THIS Saturday may mark 75 years since Victory in the Pacific was achieved and the end of World War II, but there will be no official service in Dubbo due to the COVID-19 pandemic.
August 15, 1945 was Victory in the Pacific Day, or VP Day, and it marked the end of fighting in the Pacific, even though victory was declared in Europe in May of the same year.
For many Australians VP Day meant the Second World War was finally over.
The war had lasted for six years, 1939 to 1945, and during that time more than 39,000 Australians were killed.
Dubbo RSL Sub Branch president Tom Gray said it was very disappointing that the COVID-19 pandemic meant VP Day could not be marked with an official service.
"It was a very important period for the Second World War, Australia put a lot into it and a lot of lives were lost," he said.
"We wanted to do a proper service, but we're just not allowed to."

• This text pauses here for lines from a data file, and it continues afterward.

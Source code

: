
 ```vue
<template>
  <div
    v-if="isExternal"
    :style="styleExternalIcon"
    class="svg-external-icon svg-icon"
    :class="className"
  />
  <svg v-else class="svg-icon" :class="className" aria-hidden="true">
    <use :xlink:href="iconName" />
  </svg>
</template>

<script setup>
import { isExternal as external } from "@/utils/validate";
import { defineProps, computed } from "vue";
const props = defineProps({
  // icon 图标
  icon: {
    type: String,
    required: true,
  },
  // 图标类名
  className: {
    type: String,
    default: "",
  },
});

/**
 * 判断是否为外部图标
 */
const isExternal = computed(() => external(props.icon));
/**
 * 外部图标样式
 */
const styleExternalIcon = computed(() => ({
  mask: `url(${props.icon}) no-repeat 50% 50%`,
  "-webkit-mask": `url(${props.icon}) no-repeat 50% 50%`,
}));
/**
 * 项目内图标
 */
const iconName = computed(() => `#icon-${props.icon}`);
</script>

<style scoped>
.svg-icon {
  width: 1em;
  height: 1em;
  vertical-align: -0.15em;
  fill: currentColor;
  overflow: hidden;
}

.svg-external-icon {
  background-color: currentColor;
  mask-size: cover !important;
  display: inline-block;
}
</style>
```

Instead, a very small number of RSL sub branch members will attend the cenotaph in Victoria Park at 11am on Saturday to lay a wreath and remember those killed in battle.
Mr Gray said unlike other wars, World War II wasn't some far-off battle, with incidents also occurring on Australian shores.
"We had the bombing of Darwin ... there was also bombing on the Queensland coast and the Japanese submarines in Sydney Harbour," he said.